Based on this where do I start? Who has suggestions? I don't want to spend more than $15-20k whether it be a new or used system. If I can get away with spending less and come out with a good product, I'm certainly okay with that too!

I've looked at smaller options - 48x48" tables and the capabilities seem good...but the length is an issue. Is there an option with these models to feed an 8' board through so the carving extends the full length, or do I require an 8' unit for this sort of scope of work?

I don't know where to start and I've found that the internet is a little over/under whelming with regards to lots of information, but difficult finding a good/easy place to start! 

Cheers!


----------



## 4DThinker (Feb 16, 2014)

For the size and budget you've listed have a look at the assorted ShopBot options. I don't own one but seriously considered their offerings before option for something smaller and less expensive. ShopBotTools CNC Routers

4D


----------



## RainMan 2.0 (May 6, 2014)

Welcome to the forum. One of our members uses this unit and seems happy with it . It's on my bucket list . They can be configured 4'/4' if you want and build it bigger at a later time by extending the rails , tracks etc . 
I'm not sure which state your in but there located in on the eastern side of Seatle Washinton 

PRO4896 - 4' x 8' CNC Machine Plans | CNCRouterParts


----------



## honesttjohn (Feb 17, 2015)

If (or is it when) I ever go bigger, I vote with 4D on the Shopbot. HQ in Raleigh NC.

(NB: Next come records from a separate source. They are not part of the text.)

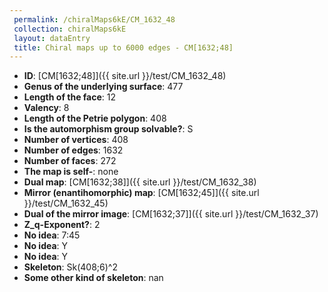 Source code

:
 ```yaml
--- 
 permalink: /chiralMaps6kE/CM_1632_48 
 collection: chiralMaps6kE
 layout: dataEntry
 title: Chiral maps up to 6000 edges - CM[1632;48]
---
```


- **ID**: [CM[1632;48]]({{ site.url }}/test/CM_1632_48)
- **Genus of the underlying surface**: 477
- **Length of the face**: 12
- **Valency**: 8
- **Length of the Petrie polygon**: 408
- **Is the automorphism group solvable?**: S
- **Number of vertices**: 408
- **Number of edges**: 1632
- **Number of faces**: 272
- **The map is self-**: none
- **Dual map**: [CM[1632;38]]({{ site.url }}/test/CM_1632_38)
- **Mirror (enantihomorphic) map**: [CM[1632;45]]({{ site.url }}/test/CM_1632_45)
- **Dual of the mirror image**: [CM[1632;37]]({{ site.url }}/test/CM_1632_37)
- **Z_q-Exponent?**: 2
- **No idea**:  7:45
- **No idea**: Y
- **No idea**: Y
- **Skeleton**: Sk(408;6)^2
- **Some other kind of skeleton**: nan

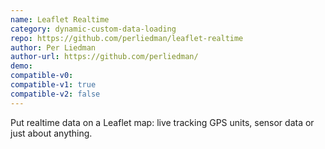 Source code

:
 ```yaml
---
name: Leaflet Realtime
category: dynamic-custom-data-loading
repo: https://github.com/perliedman/leaflet-realtime
author: Per Liedman
author-url: https://github.com/perliedman/
demo: 
compatible-v0:
compatible-v1: true
compatible-v2: false
---
```


Put realtime data on a Leaflet map: live tracking GPS units, sensor data or just about anything.
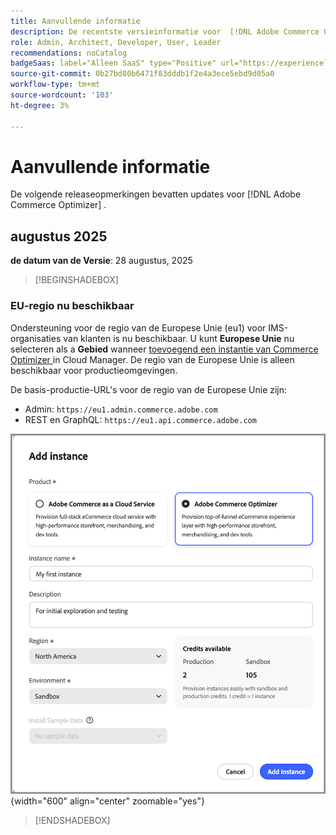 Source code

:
 ```yaml
---
title: Aanvullende informatie
description: De recentste versieinformatie voor  [!DNL Adobe Commerce Optimizer].
role: Admin, Architect, Developer, User, Leader
recommendations: noCatalog
badgeSaas: label="Alleen SaaS" type="Positive" url="https://experienceleague.adobe.com/nl/docs/commerce/user-guides/product-solutions" tooltip="Alleen van toepassing op Adobe Commerce as a Cloud Service- en Adobe Commerce Optimizer-projecten (door Adobe beheerde SaaS-infrastructuur)."
source-git-commit: 0b27bd80b6471f83dddb1f2e4a3ece5ebd9d05a0
workflow-type: tm+mt
source-wordcount: '103'
ht-degree: 3%

---
```


# Aanvullende informatie

De volgende releaseopmerkingen bevatten updates voor [!DNL Adobe Commerce Optimizer] .

## augustus 2025

**de datum van de Versie**: 28 augustus, 2025

>[!BEGINSHADEBOX]

### EU-regio nu beschikbaar

Ondersteuning voor de regio van de Europese Unie (eu1) voor IMS-organisaties van klanten is nu beschikbaar. U kunt **Europese Unie** nu selecteren als a **Gebied** wanneer [ toevoegend een instantie van Commerce Optimizer ](./get-started.md#step-1-create-an-instance) in Cloud Manager. De regio van de Europese Unie is alleen beschikbaar voor productieomgevingen.

De basis-productie-URL&#39;s voor de regio van de Europese Unie zijn:

* Admin: `https://eu1.admin.commerce.adobe.com`
* REST en GraphQL: `https://eu1.api.commerce.adobe.com`

![ creeer instantie ](./assets/create-instance.png){width="600" align="center" zoomable="yes"}

>[!ENDSHADEBOX]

Only reason I didn't was that Probotix offered a bigger benchtop table for less money. For a bigger stand alone, I'd look at Shopbot very seriously.

HJ

Good thing I'm not looking ..............yet.


----------



## Frazil (Apr 21, 2015)

In an industrial setting, having a bigger, stronger machine pays dividends in throughput, accuracy and reliability. 
There are several good machines in your price range. Check out their forums and support networks. The CAMaster Stinger III is one that falls in your price range and is a rugged 4 by 8 machine. I have a CAMaster Stinger I and appreciate the solid build. 
You can tile a toolpath which will allow you to cut longer than your machine bed but it is much more useful to have a larger bed to start with.


----------



## fire65 (Oct 29, 2008)

I read what you are wanting to do and what you want. You never said what shop and tools you do have. 

I must say I find it strange with all you say have and have done, why a first post on a forum asking what you should do. 
I mean, what is your budget, etc, lots of questions.


----------



## old55 (Aug 11, 2013)

Welcome to the forum.


----------



## MT Stringer (Aug 15, 2012)

Good luck in your endeavor. The last email I got from Machinery Max had seven cabinet shops on auction! 

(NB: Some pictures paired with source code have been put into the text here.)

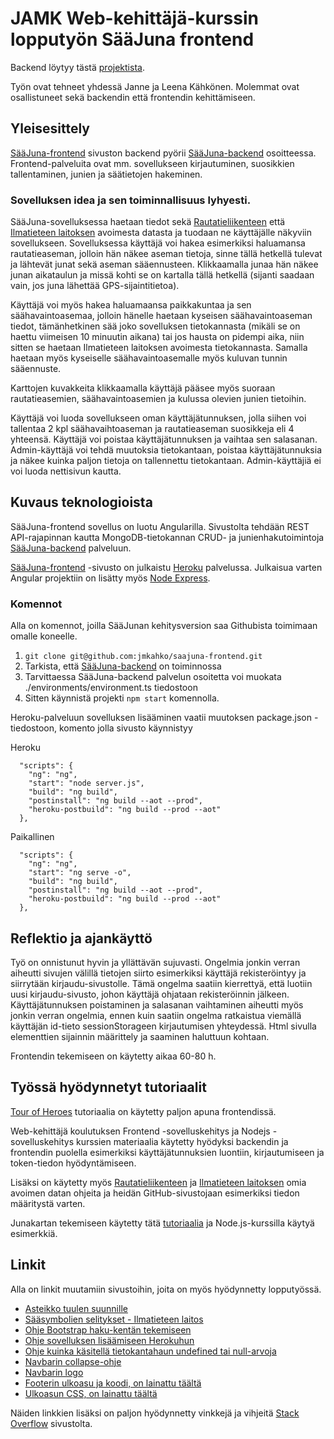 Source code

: # JAMK Web-kehittäjä-kurssin lopputyön SääJuna frontend

Backend löytyy tästä [projektista](https://github.com/jmkahko/saajuna-backend).

Työn ovat tehneet yhdessä Janne ja Leena Kähkönen. Molemmat ovat osallistuneet sekä backendin että frontendin kehittämiseen.

## Yleisesittely

[SääJuna-frontend](https://saajuna.herokuapp.com/) sivuston backend pyörii [SääJuna-backend](https://saajuna-backend.herokuapp.com/) osoitteessa.
Frontend-palveluita ovat mm. sovellukseen kirjautuminen, suosikkien tallentaminen, junien ja säätietojen hakeminen.

### Sovelluksen idea ja sen toiminnallisuus lyhyesti.

SääJuna-sovelluksessa haetaan tiedot sekä [Rautatieliikenteen](https://www.digitraffic.fi/rautatieliikenne/) että [Ilmatieteen laitoksen](https://www.ilmatieteenlaitos.fi/) avoimesta datasta ja tuodaan ne käyttäjälle näkyviin sovellukseen. Sovelluksessa käyttäjä voi hakea esimerkiksi haluamansa rautatieaseman, jolloin hän näkee aseman tietoja, sinne tällä hetkellä tulevat ja lähtevät junat sekä aseman sääennusteen. Klikkaamalla junaa hän näkee junan aikataulun ja missä kohti se on kartalla tällä hetkellä (sijanti saadaan vain, jos juna lähettää GPS-sijaintitietoa).

Käyttäjä voi myös hakea haluamaansa paikkakuntaa ja sen säähavaintoasemaa, jolloin hänelle haetaan kyseisen säähavaintoaseman tiedot, tämänhetkinen sää joko sovelluksen tietokannasta (mikäli se on haettu viimeisen 10 minuutin aikana) tai jos hausta on pidempi aika, niin sitten se haetaan Ilmatieteen laitoksen avoimesta tietokannasta. Samalla haetaan myös kyseiselle säähavaintoasemalle myös kuluvan tunnin sääennuste.

Karttojen kuvakkeita klikkaamalla käyttäjä pääsee myös suoraan rautatieasemien, säähavaintoasemien ja kulussa olevien junien tietoihin.

Käyttäjä voi luoda sovellukseen oman käyttäjätunnuksen, jolla siihen voi tallentaa 2 kpl säähavaihtoaseman ja rautatieaseman suosikkeja eli 4 yhteensä. Käyttäjä voi poistaa käyttäjätunnuksen ja vaihtaa sen salasanan. Admin-käyttäjä voi tehdä muutoksia tietokantaan, poistaa käyttäjätunnuksia ja näkee kuinka paljon tietoja on tallennettu tietokantaan. Admin-käyttäjiä ei voi luoda nettisivun kautta.

## Kuvaus teknologioista

SääJuna-frontend sovellus on luotu Angularilla. Sivustolta tehdään REST API-rajapinnan kautta MongoDB-tietokannan CRUD- ja junienhakutoimintoja [SääJuna-backend](https://saajuna-backend.herokuapp.com/) palveluun.

[SääJuna-frontend](https://saajuna.herokuapp.com/) -sivusto on julkaistu [Heroku](https://www.heroku.com/) palvelussa. Julkaisua varten Angular projektiin on lisätty myös [Node Express](https://expressjs.com/).

### Komennot

Alla on komennot, joilla SääJunan kehitysversion saa Githubista toimimaan omalle koneelle.

1. `git clone git@github.com:jmkahko/saajuna-frontend.git`
2. Tarkista, että [SääJuna-backend](https://github.com/jmkahko/saajuna-backend) on toiminnossa
3. Tarvittaessa SääJuna-backend palvelun osoitetta voi muokata ./environments/environment.ts tiedostoon
3. Sitten käynnistä projekti `npm start` komennolla.

Heroku-palveluun sovelluksen lisääminen vaatii muutoksen package.json -tiedostoon, komento jolla sivusto käynnistyy

Heroku

```
  "scripts": {
    "ng": "ng",
    "start": "node server.js",
    "build": "ng build",
    "postinstall": "ng build --aot --prod",
    "heroku-postbuild": "ng build --prod --aot"
  },
```

Paikallinen

```
  "scripts": {
    "ng": "ng",
    "start": "ng serve -o",
    "build": "ng build",
    "postinstall": "ng build --aot --prod",
    "heroku-postbuild": "ng build --prod --aot"
  },
```

## Reflektio ja ajankäyttö

Työ on onnistunut hyvin ja yllättävän sujuvasti. Ongelmia jonkin verran aiheutti sivujen välillä tietojen siirto esimerkiksi käyttäjä rekisteröintyy ja siirrytään kirjaudu-sivustolle. Tämä ongelma saatiin kierrettyä, että luotiin uusi kirjaudu-sivusto, johon käyttäjä ohjataan rekisteröinnin jälkeen. Käyttäjätunnuksen poistaminen ja salasanan vaihtaminen aiheutti myös jonkin verran ongelmia, ennen kuin saatiin ongelma ratkaistua viemällä käyttäjän id-tieto sessionStorageen kirjautumisen yhteydessä.
Html sivulla elementtien sijainnin määrittely ja saaminen haluttuun kohtaan.

Frontendin tekemiseen on käytetty aikaa 60-80 h.

## Työssä hyödynnetyt tutoriaalit

[Tour of Heroes](https://angular.io/tutorial) tutoriaalia on käytetty paljon apuna frontendissä.

Web-kehittäjä koulutuksen Frontend -sovelluskehitys ja Nodejs -sovelluskehitys kurssien materiaalia käytetty hyödyksi backendin ja frontendin puolella esimerkiksi käyttäjätunnuksien luontiin, kirjautumiseen ja token-tiedon hyödyntämiseen.

Lisäksi on käytetty myös [Rautatieliikenteen](https://www.digitraffic.fi/rautatieliikenne/) ja [Ilmatieteen laitoksen](https://www.ilmatieteenlaitos.fi/) omia avoimen datan ohjeita ja heidän GitHub-sivustojaan esimerkiksi tiedon määritystä varten.

Junakartan tekemiseen käytetty tätä [tutoriaalia](https://www.digitalocean.com/community/tutorials/angular-angular-and-leaflet) ja Node.js-kurssilla käytyä esimerkkiä.

## Linkit

Alla on linkit muutamiin sivustoihin, joita on myös hyödynnetty lopputyössä.

- [Asteikko tuulen suunnille](http://snowfence.umn.edu/Components/winddirectionanddegrees.htm)
- [Sääsymbolien selitykset - Ilmatieteen laitos](https://www.ilmatieteenlaitos.fi/latauspalvelun-pikaohje)
- [Ohje Bootstrap haku-kentän tekemiseen](https://ng-bootstrap.github.io/#/components/typeahead/examples)
- [Ohje sovelluksen lisäämiseen Herokuhun](https://www.youtube.com/watch?v=HWBSSC7Vbg0)
- [Ohje kuinka käsitellä tietokantahaun undefined tai null-arvoja](https://developer.mozilla.org/en-US/docs/Web/JavaScript/Reference/Operators/Optional_chaining)
- [Navbarin collapse-ohje](https://medium.com/@tiboprea/build-a-responsive-bootstrap-4-navbar-in-angular-5-without-jquery-c59ad35b007)
- [Navbarin logo](https://www.freelogodesign.org)
- [Footerin ulkoasu ja koodi, on lainattu täältä](https://epicbootstrap.com/snippets/footer-dark)
- [Ulkoasun CSS, on lainattu täältä](https://bbbootstrap.com/snippets/bootstrap-weather-widget-card-temperature-44293170)

Näiden linkkien lisäksi on paljon hyödynnetty vinkkejä ja vihjeitä [Stack Overflow](https://stackoverflow.com/) sivustolta.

That is pretty sad really. Competition must be tough these days.

Check 'em out. There are some really big machines auctioned off all over the US. I wish I had room for a wide belt sander. :-(


----------



## Scottart (Jan 8, 2015)

Go find shop where you can watch one work.. Auto tool replacement and vacuum tables are real considerations is you are doing production or repeat parts. I get lots done with machines that cost well under $10 k, so you should be able to fly with that kind of budget..


----------



## honesttjohn (Feb 17, 2015)

Scott,

You can carve something in the butter at the dinner table in between courses.

HJ

That man is amazing


----------



## MEBCWD (Jan 14, 2012)

Welcome to the Router Forums.

Please fill out your profile, at least the basic information like your first name so we can address our replies to you personally.

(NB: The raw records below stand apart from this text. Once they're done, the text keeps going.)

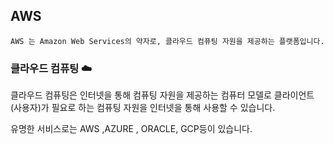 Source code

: ## AWS

```
AWS 는 Amazon Web Services의 약자로, 클라우드 컴퓨팅 자원을 제공하는 플랫폼입니다.
```

### 클라우드 컴퓨팅 ☁️ 

클라우드 컴퓨팅은 인터넷을 통해 컴퓨팅 자원을 제공하는 컴퓨터 모델로 클라이언트(사용자)가 필요로 하는 컴퓨팅 자원을 인터넷을 통해 사용할 수 있습니다.

유명한 서비스로는 AWS ,AZURE , ORACLE, GCP등이 있습니다.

You say "one-off pieces like newel posts" so remember you will either need a rotary axis with a large enough capacity to handle the diameter of the post, or 2 other choices you will have, 1- slice the model into pieces from front and back and glue it together after carving, or 2- do 2 or 4 sided carving to get the detail on the post. The rotary axis would be best in my opinion but may run the cost of the machine up and may not be cost effective.


----------



## MT Stringer (Aug 15, 2012)

Here is a link to the auction. Industrial cabinet making stuff.
MachineryMax.Com


----------



## Scottart (Jan 8, 2015)

butter carving..... you go first. I am number 20 on the stand by list. So be rude to some people so the cancel please..


----------



## bgriggs (Nov 26, 2008)

With that type budget you are actually in pretty good shape. You will not be able to get an industrial style machine but you will be able to get a workhorse such as Camaster, Shopbot, Laguna etc. I and everyone here will be glad to try and answer your questions if we can.


----------



## fixtureman (Jul 5, 2012)

You can check out IRSauctions 
Welcome to IRS Auctions!

or HGR industrial

Lets talk shopbot forum has some used listed a;so


----------



## hal (Sep 14, 2004)

Check out (Legacy Woodworking Machinery, 435 W 1000N, Springville, UT 84663, Toll Free 800-279-4570) They do not list a Web Site. If I was 50 years younger I would want the machine that does everything.


----------



## hal (Sep 14, 2004)

In my last post I stated the Legacy Woodworking Machines didn't list a Wed Site . I was looking a some material I had just received and no Web Site was listed. Today I was looking thru the latest Woodwork Journal and found their web site. (www.legacycnc woodworking.com). I clicked on their site and got a video of their machines in action. Like I said before if I were younger I would consider buying the top of the line and going into business for myself.


----------